## REQUIREMENT
Find every line in the records below that holds the word "testkey" and copy it.

[Stored data]
----------

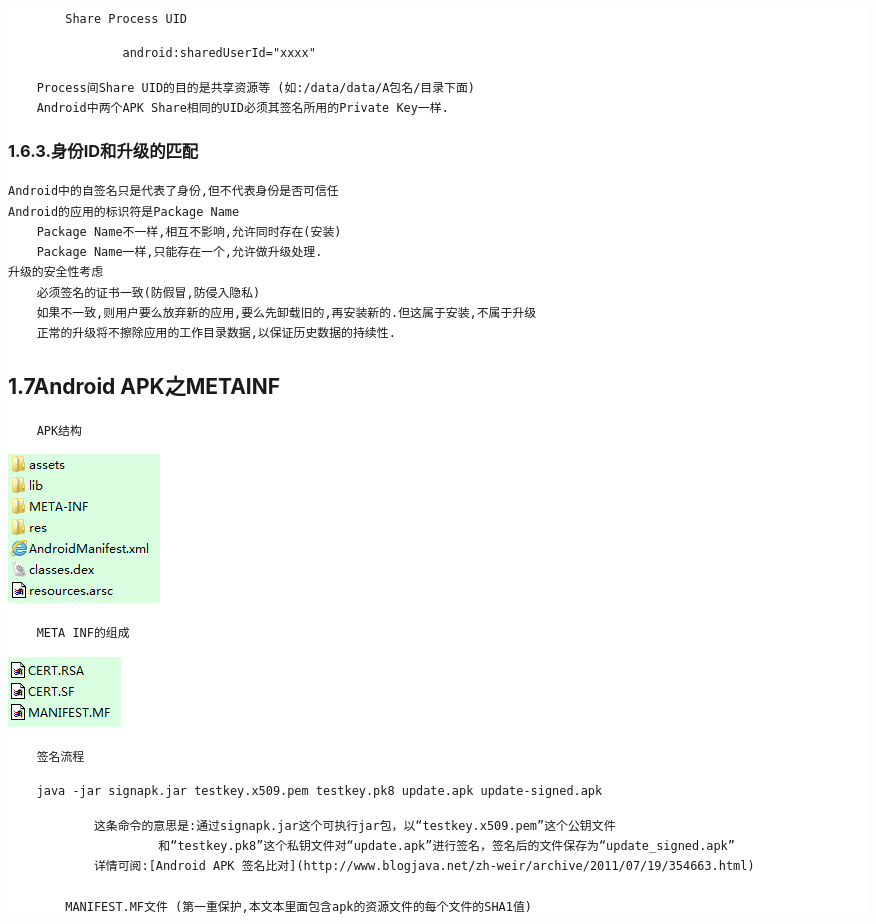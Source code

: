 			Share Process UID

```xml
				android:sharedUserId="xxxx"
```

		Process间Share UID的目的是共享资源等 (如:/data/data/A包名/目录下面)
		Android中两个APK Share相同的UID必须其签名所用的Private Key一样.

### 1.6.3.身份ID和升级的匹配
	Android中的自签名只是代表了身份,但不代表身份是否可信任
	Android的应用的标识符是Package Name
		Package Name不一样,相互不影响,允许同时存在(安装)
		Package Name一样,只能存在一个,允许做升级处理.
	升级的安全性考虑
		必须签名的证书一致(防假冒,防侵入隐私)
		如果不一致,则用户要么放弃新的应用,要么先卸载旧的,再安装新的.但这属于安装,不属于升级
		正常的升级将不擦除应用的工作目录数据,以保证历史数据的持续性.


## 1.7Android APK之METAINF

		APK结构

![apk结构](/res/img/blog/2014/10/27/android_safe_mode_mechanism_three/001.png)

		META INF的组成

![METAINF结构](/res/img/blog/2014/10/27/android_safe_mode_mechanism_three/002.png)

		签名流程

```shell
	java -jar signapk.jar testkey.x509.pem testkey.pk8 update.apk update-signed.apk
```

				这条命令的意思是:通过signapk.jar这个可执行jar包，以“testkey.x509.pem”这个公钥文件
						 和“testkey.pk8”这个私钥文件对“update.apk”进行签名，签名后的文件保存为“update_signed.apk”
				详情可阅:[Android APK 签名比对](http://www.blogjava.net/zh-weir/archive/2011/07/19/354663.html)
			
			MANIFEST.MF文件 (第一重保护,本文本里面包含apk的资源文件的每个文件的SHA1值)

----------

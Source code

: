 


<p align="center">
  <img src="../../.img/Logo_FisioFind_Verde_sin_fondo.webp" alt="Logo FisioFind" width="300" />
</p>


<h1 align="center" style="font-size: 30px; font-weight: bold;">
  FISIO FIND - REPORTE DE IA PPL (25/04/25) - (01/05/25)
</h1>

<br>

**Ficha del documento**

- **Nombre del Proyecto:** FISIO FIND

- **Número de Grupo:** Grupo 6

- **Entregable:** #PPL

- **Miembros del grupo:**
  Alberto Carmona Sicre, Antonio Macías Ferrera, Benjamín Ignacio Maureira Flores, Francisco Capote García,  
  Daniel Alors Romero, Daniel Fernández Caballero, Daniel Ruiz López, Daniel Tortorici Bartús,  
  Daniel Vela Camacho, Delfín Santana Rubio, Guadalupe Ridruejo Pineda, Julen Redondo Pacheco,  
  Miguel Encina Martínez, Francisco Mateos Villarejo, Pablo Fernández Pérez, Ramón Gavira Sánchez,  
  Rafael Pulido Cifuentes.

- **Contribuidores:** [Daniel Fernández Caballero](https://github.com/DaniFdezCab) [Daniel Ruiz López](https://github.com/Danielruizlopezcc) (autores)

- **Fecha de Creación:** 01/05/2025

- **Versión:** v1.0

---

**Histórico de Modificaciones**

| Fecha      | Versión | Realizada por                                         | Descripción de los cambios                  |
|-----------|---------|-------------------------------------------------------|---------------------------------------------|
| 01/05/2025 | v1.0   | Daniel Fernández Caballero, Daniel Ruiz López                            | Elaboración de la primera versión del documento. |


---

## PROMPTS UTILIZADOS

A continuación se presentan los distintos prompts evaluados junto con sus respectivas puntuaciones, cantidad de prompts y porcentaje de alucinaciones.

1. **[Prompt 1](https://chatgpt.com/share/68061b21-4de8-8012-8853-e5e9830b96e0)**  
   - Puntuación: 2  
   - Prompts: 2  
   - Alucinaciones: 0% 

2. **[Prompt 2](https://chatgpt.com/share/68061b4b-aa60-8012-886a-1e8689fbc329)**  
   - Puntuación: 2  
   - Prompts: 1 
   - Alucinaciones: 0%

----------

## YOUR SOLUTION
	java -jar signapk.jar testkey.x509.pem testkey.pk8 update.apk update-signed.apk
				这条命令的意思是:通过signapk.jar这个可执行jar包，以“testkey.x509.pem”这个公钥文件
						 和“testkey.pk8”这个私钥文件对“update.apk”进行签名，签名后的文件保存为“update_signed.apk”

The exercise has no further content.